Beale, a 31-year-old computer analyst, had helped organize the Roseland campaign. In 1999 he told Meeks he was interested in running for Ninth Ward alderman. Meeks put him in touch with Delmarie Cobb and recruited Jackson and other church members to help. Cobb says the campaign wasn’t exactly a well-oiled machine–inexperienced volunteers made mistakes such as improperly filling out some of Beale’s ballot petitions. “Anthony almost did not make it on the ballot,” she says.

Ten people were in the race, but Beale’s chief opponent was Herbert Shaw, son of the ward’s longtime alderman. Robert Shaw had been a frequent Daley opponent in the City Council, and to get him out of the way, the mayor had helped him win a seat on the Cook County Board of Review. Daley wasn’t about to help Herbert Shaw fill his father’s shoes, and that gave Beale a bigger opening.

In the February primary Shaw led with 31 percent of the votes, and Beale got 26 percent, setting up an April runoff. In the weeks that followed the two exchanged increasingly bitter charges and countercharges. Beale said Shaw would simply carry out the tired policies of his father. Shaw said Beale was a stooge for Meeks and Mayor Daley.

Beale won, but the biggest increase in clout went to Meeks, now seen as pastor of a church that could get people elected. For the next few months he was all over the news, condemning police killings of unarmed motorists, offering a reward for information on a Roseland murder, finding a job for paroled ex-congressman Mel Reynolds, accompanying Jesse Jackson Sr. and U.S. congressman Rod Blagojevich on a mission to free prisoners of war in Yugoslavia.

The spotlight, which Meeks clearly enjoyed, only seemed to get more church members interested in politics. “There was no strategy in the church that ‘we’re going to come up with a master plan and run candidates,'” says Cobb. “It was just one person after another deciding to run for office.”

In 2000 David Miller, a south-suburban dentist, asked Jesse Jackson Jr. for advice about running for state representative in the 29th District. Jackson suggested he seek Meeks’s help. “Jesse said he was a good guy,” says Miller. “I decided to run and had a plan, and Meeks got involved.”

Church volunteers, Jackson volunteers, and members of the ward organization Beale was setting up did much of the street-level work, and Miller won in a squeaker. Not long after, he began attending services at Salem. “I’ve never been a big church person, but it’s something you can relate to there,” he says. “It’s very contemporary. Reverend Meeks talks about e-mailing God, that sort of thing.”
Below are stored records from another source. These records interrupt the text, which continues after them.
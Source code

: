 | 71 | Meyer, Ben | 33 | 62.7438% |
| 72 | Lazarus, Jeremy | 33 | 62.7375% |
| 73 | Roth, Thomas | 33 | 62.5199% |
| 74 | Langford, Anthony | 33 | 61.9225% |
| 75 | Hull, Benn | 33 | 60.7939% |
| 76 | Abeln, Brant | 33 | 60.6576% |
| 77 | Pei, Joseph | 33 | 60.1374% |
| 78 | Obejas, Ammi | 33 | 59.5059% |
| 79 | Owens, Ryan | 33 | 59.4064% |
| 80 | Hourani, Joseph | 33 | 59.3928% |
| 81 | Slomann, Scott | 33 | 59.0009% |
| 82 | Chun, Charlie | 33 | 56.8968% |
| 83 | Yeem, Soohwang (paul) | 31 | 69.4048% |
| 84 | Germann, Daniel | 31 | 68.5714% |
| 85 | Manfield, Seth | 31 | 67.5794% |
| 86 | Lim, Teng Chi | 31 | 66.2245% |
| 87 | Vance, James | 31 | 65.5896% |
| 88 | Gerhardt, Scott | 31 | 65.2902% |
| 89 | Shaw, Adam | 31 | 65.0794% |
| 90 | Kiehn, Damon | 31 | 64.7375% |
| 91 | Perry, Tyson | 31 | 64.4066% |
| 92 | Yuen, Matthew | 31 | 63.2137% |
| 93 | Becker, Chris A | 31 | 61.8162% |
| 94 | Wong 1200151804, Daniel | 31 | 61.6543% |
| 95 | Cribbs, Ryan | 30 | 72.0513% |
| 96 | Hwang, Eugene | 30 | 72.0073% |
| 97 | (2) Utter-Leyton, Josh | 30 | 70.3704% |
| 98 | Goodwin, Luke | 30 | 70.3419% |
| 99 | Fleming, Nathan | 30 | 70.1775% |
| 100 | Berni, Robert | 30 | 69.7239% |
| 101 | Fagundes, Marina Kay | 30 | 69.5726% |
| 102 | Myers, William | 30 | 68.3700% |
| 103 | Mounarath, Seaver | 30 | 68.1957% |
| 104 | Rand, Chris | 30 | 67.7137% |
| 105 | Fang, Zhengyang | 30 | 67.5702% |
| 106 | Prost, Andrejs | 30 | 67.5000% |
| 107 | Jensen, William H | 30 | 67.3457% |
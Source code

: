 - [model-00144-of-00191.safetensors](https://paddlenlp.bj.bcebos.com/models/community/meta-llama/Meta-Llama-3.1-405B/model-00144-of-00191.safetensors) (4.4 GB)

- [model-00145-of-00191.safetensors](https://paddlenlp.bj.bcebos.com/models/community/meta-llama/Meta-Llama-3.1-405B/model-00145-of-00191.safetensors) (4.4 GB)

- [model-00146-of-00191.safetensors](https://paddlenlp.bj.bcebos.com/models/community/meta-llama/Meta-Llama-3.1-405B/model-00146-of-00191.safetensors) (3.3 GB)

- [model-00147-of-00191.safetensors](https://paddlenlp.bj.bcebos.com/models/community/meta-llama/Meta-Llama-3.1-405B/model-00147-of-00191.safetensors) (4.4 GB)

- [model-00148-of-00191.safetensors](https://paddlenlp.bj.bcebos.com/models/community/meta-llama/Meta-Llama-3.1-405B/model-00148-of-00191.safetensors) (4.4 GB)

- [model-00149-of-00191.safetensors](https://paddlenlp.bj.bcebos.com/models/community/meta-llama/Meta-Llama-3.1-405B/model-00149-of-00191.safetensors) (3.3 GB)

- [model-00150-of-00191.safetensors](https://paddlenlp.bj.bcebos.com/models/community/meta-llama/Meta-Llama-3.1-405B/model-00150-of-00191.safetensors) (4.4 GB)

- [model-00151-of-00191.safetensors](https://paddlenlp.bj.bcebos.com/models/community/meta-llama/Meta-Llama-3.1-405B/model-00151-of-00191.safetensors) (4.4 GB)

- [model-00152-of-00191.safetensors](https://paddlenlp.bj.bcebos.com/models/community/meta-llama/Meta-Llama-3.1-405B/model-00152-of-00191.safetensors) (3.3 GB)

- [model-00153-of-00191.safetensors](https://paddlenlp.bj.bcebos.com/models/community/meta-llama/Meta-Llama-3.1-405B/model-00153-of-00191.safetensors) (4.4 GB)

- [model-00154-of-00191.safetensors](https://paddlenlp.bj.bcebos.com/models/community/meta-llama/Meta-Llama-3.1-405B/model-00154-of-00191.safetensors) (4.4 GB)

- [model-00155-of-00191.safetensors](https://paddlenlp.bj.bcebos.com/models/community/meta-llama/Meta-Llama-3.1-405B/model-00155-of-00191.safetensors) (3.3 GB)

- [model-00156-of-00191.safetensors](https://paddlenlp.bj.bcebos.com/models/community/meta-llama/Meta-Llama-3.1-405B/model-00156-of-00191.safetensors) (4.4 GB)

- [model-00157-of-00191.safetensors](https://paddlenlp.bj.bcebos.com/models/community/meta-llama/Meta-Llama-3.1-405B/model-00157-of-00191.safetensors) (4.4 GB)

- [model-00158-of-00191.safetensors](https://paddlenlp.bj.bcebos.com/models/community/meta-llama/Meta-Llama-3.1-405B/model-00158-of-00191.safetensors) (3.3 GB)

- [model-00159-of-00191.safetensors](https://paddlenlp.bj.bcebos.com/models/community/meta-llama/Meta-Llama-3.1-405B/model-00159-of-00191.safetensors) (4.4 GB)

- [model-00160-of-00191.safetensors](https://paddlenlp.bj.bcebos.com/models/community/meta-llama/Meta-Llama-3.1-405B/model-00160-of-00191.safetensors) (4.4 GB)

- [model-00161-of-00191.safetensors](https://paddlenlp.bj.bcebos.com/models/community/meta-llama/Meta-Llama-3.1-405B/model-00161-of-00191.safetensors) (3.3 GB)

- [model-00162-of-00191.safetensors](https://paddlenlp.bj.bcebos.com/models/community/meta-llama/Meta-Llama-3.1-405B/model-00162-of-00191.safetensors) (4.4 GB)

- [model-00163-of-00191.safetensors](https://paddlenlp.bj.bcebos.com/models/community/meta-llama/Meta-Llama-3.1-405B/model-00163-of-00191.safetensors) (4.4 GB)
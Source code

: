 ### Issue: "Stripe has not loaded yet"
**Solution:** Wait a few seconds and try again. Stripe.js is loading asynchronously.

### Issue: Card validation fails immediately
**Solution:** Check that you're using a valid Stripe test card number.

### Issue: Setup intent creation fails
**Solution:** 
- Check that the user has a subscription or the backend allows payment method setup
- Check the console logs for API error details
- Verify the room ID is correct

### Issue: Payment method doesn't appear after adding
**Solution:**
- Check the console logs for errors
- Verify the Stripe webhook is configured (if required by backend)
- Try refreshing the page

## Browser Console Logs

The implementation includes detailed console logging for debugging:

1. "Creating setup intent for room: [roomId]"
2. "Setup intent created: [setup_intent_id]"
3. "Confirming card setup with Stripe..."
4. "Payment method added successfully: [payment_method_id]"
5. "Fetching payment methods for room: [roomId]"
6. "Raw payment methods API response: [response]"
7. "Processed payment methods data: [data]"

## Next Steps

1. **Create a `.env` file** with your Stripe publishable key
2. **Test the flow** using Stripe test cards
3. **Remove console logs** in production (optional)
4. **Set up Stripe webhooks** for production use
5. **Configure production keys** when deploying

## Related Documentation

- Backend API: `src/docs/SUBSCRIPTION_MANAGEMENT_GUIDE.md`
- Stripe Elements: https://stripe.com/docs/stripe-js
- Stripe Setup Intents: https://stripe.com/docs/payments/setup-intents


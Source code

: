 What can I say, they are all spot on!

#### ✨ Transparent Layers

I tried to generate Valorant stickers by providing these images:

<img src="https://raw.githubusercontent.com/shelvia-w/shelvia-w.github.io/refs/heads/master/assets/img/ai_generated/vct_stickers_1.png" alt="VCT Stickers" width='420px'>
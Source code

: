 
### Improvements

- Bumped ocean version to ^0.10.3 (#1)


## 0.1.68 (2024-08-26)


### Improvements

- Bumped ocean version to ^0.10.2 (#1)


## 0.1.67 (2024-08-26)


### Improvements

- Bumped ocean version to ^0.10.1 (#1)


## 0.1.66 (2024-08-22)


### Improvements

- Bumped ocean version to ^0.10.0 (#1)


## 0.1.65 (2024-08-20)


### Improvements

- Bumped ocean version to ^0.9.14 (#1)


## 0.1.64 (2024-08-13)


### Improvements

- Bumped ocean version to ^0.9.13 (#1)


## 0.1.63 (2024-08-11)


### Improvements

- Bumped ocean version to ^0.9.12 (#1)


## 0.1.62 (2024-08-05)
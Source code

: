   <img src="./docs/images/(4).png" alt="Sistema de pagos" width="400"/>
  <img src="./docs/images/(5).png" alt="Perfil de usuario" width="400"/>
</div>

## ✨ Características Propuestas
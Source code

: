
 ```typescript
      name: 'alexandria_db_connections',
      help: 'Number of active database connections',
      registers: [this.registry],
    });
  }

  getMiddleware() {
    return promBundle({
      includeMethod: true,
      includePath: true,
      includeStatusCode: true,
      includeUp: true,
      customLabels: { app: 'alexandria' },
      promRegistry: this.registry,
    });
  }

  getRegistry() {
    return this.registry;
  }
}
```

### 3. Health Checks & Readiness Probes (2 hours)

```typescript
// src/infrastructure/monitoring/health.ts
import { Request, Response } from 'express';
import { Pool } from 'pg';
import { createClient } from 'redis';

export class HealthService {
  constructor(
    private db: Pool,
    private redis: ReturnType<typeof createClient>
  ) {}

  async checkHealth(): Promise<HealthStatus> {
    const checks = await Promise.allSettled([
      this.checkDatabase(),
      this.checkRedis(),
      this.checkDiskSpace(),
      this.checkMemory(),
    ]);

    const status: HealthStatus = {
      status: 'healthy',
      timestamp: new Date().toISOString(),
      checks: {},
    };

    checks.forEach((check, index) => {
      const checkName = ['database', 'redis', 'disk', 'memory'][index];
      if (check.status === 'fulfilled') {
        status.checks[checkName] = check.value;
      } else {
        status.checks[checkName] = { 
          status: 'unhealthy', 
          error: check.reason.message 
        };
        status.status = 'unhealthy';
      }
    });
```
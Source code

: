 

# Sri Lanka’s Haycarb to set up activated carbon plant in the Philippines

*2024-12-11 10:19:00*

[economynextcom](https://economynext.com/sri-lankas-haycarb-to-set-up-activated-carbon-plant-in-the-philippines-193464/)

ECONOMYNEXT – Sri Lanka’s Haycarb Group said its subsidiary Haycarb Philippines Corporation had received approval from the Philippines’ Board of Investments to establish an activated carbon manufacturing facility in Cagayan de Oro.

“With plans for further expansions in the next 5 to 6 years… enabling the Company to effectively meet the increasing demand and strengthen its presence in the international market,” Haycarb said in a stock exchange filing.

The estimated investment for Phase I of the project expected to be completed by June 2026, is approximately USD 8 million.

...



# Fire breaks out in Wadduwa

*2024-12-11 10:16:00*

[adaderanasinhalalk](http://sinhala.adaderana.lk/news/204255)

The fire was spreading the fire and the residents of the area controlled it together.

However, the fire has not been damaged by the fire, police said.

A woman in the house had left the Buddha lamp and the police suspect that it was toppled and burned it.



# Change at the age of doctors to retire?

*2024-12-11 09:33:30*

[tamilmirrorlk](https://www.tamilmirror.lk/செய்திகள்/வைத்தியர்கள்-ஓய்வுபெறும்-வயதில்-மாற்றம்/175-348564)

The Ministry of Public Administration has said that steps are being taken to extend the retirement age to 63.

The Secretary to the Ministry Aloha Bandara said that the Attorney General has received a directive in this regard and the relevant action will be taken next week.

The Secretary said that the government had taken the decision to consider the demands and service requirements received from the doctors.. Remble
Jackson insists he and Meeks have always kept their political work separate from Salem’s spiritual mission. “A lot of our political meetings took place at the Division Street Bath House,” he says. “We don’t sit around the church scheming.”

By 2002 Salem was a well-established stop for public figures. That spring R & B star R. Kelly, who called Meeks his “spiritual adviser,” was charged with videotaping sex acts with an underage teenager, and a few hours after appearing in court he went to Salem, where he was welcomed by Meeks. A couple weeks later Chicago Public Schools chief Arne Duncan showed up at the church to praise its tutoring program. At a Rainbow-PUSH event over the summer Jesse Jackson Sr. announced that someday Meeks would be his successor.

After that spring’s primary Meeks began hinting that he might make his own run for office, and at the end of July he announced that he was launching an independent campaign against Democratic state senator William Shaw, Robert Shaw’s brother. Few Illinois legislators had brought as much money to their districts as William Shaw, but Meeks accused him of failing to secure funds for education and economic development. Shaw, who’s also the mayor of south-suburban Dolton, blasted Meeks, saying he’d taken up the cause of education as a political stunt.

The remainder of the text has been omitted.